### Exercise directions
The entries below must be copied exactly as they are.

### Material supplied
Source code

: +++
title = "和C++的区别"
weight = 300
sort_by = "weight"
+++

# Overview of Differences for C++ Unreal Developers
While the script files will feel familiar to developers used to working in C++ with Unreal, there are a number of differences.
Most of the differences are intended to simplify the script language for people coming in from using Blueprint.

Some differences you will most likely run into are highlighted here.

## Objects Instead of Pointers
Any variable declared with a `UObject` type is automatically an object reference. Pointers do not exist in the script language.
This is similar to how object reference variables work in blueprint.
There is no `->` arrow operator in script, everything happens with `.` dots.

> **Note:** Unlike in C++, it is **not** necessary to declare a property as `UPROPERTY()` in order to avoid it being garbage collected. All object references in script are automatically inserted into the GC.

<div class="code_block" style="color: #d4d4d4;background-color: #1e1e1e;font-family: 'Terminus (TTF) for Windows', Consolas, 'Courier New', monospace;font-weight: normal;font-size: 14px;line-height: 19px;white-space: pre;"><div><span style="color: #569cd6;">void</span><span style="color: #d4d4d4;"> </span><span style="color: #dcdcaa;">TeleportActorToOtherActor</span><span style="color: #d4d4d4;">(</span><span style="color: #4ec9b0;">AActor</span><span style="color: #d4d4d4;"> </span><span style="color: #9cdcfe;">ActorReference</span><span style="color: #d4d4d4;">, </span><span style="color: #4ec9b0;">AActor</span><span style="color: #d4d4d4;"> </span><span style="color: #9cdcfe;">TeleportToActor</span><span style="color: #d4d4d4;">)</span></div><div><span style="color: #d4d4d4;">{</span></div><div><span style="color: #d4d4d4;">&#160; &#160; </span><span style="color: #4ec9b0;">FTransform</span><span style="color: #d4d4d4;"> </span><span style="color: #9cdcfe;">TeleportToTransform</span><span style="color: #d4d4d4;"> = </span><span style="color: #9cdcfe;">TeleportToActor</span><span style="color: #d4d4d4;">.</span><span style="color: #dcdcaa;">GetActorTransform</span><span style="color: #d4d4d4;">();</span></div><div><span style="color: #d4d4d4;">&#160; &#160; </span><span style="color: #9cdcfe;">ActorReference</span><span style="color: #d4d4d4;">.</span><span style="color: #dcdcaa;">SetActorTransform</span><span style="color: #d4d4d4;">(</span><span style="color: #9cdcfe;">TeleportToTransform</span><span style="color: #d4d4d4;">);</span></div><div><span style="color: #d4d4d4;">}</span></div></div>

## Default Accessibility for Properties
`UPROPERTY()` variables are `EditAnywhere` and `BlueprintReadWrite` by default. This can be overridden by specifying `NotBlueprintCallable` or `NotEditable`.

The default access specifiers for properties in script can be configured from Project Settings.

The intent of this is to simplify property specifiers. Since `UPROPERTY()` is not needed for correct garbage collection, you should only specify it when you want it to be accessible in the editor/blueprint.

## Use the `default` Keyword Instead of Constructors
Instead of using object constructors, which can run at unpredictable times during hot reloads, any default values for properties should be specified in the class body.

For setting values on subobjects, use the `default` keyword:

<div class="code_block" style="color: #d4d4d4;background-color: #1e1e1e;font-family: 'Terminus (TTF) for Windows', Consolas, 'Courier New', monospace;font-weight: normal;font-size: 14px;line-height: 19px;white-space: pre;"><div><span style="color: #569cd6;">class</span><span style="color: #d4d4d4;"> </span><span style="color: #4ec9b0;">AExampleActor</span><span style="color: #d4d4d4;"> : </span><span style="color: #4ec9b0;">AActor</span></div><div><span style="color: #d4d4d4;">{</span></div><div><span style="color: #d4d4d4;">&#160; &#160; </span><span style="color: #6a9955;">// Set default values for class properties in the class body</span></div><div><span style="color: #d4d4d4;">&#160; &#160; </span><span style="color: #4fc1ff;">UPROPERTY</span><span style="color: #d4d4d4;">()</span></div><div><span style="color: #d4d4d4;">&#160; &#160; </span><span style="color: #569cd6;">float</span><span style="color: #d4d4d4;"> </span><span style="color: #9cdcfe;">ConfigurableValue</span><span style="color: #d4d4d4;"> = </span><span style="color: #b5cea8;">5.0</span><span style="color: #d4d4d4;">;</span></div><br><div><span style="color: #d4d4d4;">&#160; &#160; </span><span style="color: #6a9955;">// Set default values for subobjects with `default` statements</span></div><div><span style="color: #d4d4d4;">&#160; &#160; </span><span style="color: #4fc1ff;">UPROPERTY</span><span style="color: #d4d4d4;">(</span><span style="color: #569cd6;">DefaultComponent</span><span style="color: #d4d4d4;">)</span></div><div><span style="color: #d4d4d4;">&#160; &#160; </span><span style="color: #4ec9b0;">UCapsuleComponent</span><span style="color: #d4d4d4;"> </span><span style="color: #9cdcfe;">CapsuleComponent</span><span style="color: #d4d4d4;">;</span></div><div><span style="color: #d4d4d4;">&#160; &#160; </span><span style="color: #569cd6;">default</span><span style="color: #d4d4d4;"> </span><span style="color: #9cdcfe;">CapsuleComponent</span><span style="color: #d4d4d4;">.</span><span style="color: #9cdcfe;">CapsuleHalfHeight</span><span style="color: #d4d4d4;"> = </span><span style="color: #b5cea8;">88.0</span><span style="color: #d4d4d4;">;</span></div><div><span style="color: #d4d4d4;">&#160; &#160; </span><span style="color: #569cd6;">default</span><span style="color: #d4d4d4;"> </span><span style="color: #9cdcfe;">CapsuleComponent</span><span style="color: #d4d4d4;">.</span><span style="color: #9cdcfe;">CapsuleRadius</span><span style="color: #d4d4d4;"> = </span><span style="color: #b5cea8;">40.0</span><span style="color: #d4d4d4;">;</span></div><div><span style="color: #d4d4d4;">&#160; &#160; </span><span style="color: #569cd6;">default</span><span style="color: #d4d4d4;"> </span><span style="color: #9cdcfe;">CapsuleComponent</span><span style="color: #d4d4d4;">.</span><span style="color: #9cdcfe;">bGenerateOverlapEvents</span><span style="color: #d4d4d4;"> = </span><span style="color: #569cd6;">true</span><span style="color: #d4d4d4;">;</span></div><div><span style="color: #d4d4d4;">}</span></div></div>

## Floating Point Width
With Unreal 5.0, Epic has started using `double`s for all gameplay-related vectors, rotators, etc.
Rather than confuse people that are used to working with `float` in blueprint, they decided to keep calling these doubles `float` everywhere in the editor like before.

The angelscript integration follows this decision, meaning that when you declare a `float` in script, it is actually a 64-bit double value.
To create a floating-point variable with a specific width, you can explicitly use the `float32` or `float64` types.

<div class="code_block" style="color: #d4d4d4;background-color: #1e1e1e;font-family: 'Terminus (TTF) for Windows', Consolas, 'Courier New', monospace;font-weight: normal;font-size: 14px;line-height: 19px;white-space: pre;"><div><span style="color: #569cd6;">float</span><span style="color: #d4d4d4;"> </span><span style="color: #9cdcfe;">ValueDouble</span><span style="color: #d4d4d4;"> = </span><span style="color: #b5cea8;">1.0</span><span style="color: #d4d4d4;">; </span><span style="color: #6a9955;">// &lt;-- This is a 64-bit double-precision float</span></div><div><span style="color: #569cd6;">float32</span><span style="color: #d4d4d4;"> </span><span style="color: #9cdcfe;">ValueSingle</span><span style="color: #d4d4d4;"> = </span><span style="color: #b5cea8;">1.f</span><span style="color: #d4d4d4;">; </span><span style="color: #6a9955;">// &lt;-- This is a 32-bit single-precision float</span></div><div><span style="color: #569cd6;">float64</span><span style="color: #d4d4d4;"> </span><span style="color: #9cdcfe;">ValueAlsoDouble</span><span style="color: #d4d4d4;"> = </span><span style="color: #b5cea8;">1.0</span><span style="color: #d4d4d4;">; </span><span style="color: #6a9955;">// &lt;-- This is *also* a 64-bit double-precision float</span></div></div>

### Solution to the problem
Source code

: +++
title = "和C++的区别"
weight = 300
sort_by = "weight"
+++

# Overview of Differences for C++ Unreal Developers
While the script files will feel familiar to developers used to working in C++ with Unreal, there are a number of differences.
Most of the differences are intended to simplify the script language for people coming in from using Blueprint.

Some differences you will most likely run into are highlighted here.

## Objects Instead of Pointers
Any variable declared with a `UObject` type is automatically an object reference. Pointers do not exist in the script language.
This is similar to how object reference variables work in blueprint.
There is no `->` arrow operator in script, everything happens with `.` dots.

> **Note:** Unlike in C++, it is **not** necessary to declare a property as `UPROPERTY()` in order to avoid it being garbage collected. All object references in script are automatically inserted into the GC.

<div class="code_block" style="color: #d4d4d4;background-color: #1e1e1e;font-family: 'Terminus (TTF) for Windows', Consolas, 'Courier New', monospace;font-weight: normal;font-size: 14px;line-height: 19px;white-space: pre;"><div><span style="color: #569cd6;">void</span><span style="color: #d4d4d4;"> </span><span style="color: #dcdcaa;">TeleportActorToOtherActor</span><span style="color: #d4d4d4;">(</span><span style="color: #4ec9b0;">AActor</span><span style="color: #d4d4d4;"> </span><span style="color: #9cdcfe;">ActorReference</span><span style="color: #d4d4d4;">, </span><span style="color: #4ec9b0;">AActor</span><span style="color: #d4d4d4;"> </span><span style="color: #9cdcfe;">TeleportToActor</span><span style="color: #d4d4d4;">)</span></div><div><span style="color: #d4d4d4;">{</span></div><div><span style="color: #d4d4d4;">&#160; &#160; </span><span style="color: #4ec9b0;">FTransform</span><span style="color: #d4d4d4;"> </span><span style="color: #9cdcfe;">TeleportToTransform</span><span style="color: #d4d4d4;"> = </span><span style="color: #9cdcfe;">TeleportToActor</span><span style="color: #d4d4d4;">.</span><span style="color: #dcdcaa;">GetActorTransform</span><span style="color: #d4d4d4;">();</span></div><div><span style="color: #d4d4d4;">&#160; &#160; </span><span style="color: #9cdcfe;">ActorReference</span><span style="color: #d4d4d4;">.</span><span style="color: #dcdcaa;">SetActorTransform</span><span style="color: #d4d4d4;">(</span><span style="color: #9cdcfe;">TeleportToTransform</span><span style="color: #d4d4d4;">);</span></div><div><span style="color: #d4d4d4;">}</span></div></div>

## Default Accessibility for Properties
`UPROPERTY()` variables are `EditAnywhere` and `BlueprintReadWrite` by default. This can be overridden by specifying `NotBlueprintCallable` or `NotEditable`.

The default access specifiers for properties in script can be configured from Project Settings.

The intent of this is to simplify property specifiers. Since `UPROPERTY()` is not needed for correct garbage collection, you should only specify it when you want it to be accessible in the editor/blueprint.

## Use the `default` Keyword Instead of Constructors
Instead of using object constructors, which can run at unpredictable times during hot reloads, any default values for properties should be specified in the class body.

For setting values on subobjects, use the `default` keyword:

<div class="code_block" style="color: #d4d4d4;background-color: #1e1e1e;font-family: 'Terminus (TTF) for Windows', Consolas, 'Courier New', monospace;font-weight: normal;font-size: 14px;line-height: 19px;white-space: pre;"><div><span style="color: #569cd6;">class</span><span style="color: #d4d4d4;"> </span><span style="color: #4ec9b0;">AExampleActor</span><span style="color: #d4d4d4;"> : </span><span style="color: #4ec9b0;">AActor</span></div><div><span style="color: #d4d4d4;">{</span></div><div><span style="color: #d4d4d4;">&#160; &#160; </span><span style="color: #6a9955;">// Set default values for class properties in the class body</span></div><div><span style="color: #d4d4d4;">&#160; &#160; </span><span style="color: #4fc1ff;">UPROPERTY</span><span style="color: #d4d4d4;">()</span></div><div><span style="color: #d4d4d4;">&#160; &#160; </span><span style="color: #569cd6;">float</span><span style="color: #d4d4d4;"> </span><span style="color: #9cdcfe;">ConfigurableValue</span><span style="color: #d4d4d4;"> = </span><span style="color: #b5cea8;">5.0</span><span style="color: #d4d4d4;">;</span></div><br><div><span style="color: #d4d4d4;">&#160; &#160; </span><span style="color: #6a9955;">// Set default values for subobjects with `default` statements</span></div><div><span style="color: #d4d4d4;">&#160; &#160; </span><span style="color: #4fc1ff;">UPROPERTY</span><span style="color: #d4d4d4;">(</span><span style="color: #569cd6;">DefaultComponent</span><span style="color: #d4d4d4;">)</span></div><div><span style="color: #d4d4d4;">&#160; &#160; </span><span style="color: #4ec9b0;">UCapsuleComponent</span><span style="color: #d4d4d4;"> </span><span style="color: #9cdcfe;">CapsuleComponent</span><span style="color: #d4d4d4;">;</span></div><div><span style="color: #d4d4d4;">&#160; &#160; </span><span style="color: #569cd6;">default</span><span style="color: #d4d4d4;"> </span><span style="color: #9cdcfe;">CapsuleComponent</span><span style="color: #d4d4d4;">.</span><span style="color: #9cdcfe;">CapsuleHalfHeight</span><span style="color: #d4d4d4;"> = </span><span style="color: #b5cea8;">88.0</span><span style="color: #d4d4d4;">;</span></div><div><span style="color: #d4d4d4;">&#160; &#160; </span><span style="color: #569cd6;">default</span><span style="color: #d4d4d4;"> </span><span style="color: #9cdcfe;">CapsuleComponent</span><span style="color: #d4d4d4;">.</span><span style="color: #9cdcfe;">CapsuleRadius</span><span style="color: #d4d4d4;"> = </span><span style="color: #b5cea8;">40.0</span><span style="color: #d4d4d4;">;</span></div><div><span style="color: #d4d4d4;">&#160; &#160; </span><span style="color: #569cd6;">default</span><span style="color: #d4d4d4;"> </span><span style="color: #9cdcfe;">CapsuleComponent</span><span style="color: #d4d4d4;">.</span><span style="color: #9cdcfe;">bGenerateOverlapEvents</span><span style="color: #d4d4d4;"> = </span><span style="color: #569cd6;">true</span><span style="color: #d4d4d4;">;</span></div><div><span style="color: #d4d4d4;">}</span></div></div>

## Floating Point Width
With Unreal 5.0, Epic has started using `double`s for all gameplay-related vectors, rotators, etc.
Rather than confuse people that are used to working with `float` in blueprint, they decided to keep calling these doubles `float` everywhere in the editor like before.

The angelscript integration follows this decision, meaning that when you declare a `float` in script, it is actually a 64-bit double value.
To create a floating-point variable with a specific width, you can explicitly use the `float32` or `float64` types.

<div class="code_block" style="color: #d4d4d4;background-color: #1e1e1e;font-family: 'Terminus (TTF) for Windows', Consolas, 'Courier New', monospace;font-weight: normal;font-size: 14px;line-height: 19px;white-space: pre;"><div><span style="color: #569cd6;">float</span><span style="color: #d4d4d4;"> </span><span style="color: #9cdcfe;">ValueDouble</span><span style="color: #d4d4d4;"> = </span><span style="color: #b5cea8;">1.0</span><span style="color: #d4d4d4;">; </span><span style="color: #6a9955;">// &lt;-- This is a 64-bit double-precision float</span></div><div><span style="color: #569cd6;">float32</span><span style="color: #d4d4d4;"> </span><span style="color: #9cdcfe;">ValueSingle</span><span style="color: #d4d4d4;"> = </span><span style="color: #b5cea8;">1.f</span><span style="color: #d4d4d4;">; </span><span style="color: #6a9955;">// &lt;-- This is a 32-bit single-precision float</span></div><div><span style="color: #569cd6;">float64</span><span style="color: #d4d4d4;"> </span><span style="color: #9cdcfe;">ValueAlsoDouble</span><span style="color: #d4d4d4;"> = </span><span style="color: #b5cea8;">1.0</span><span style="color: #d4d4d4;">; </span><span style="color: #6a9955;">// &lt;-- This is *also* a 64-bit double-precision float</span></div></div>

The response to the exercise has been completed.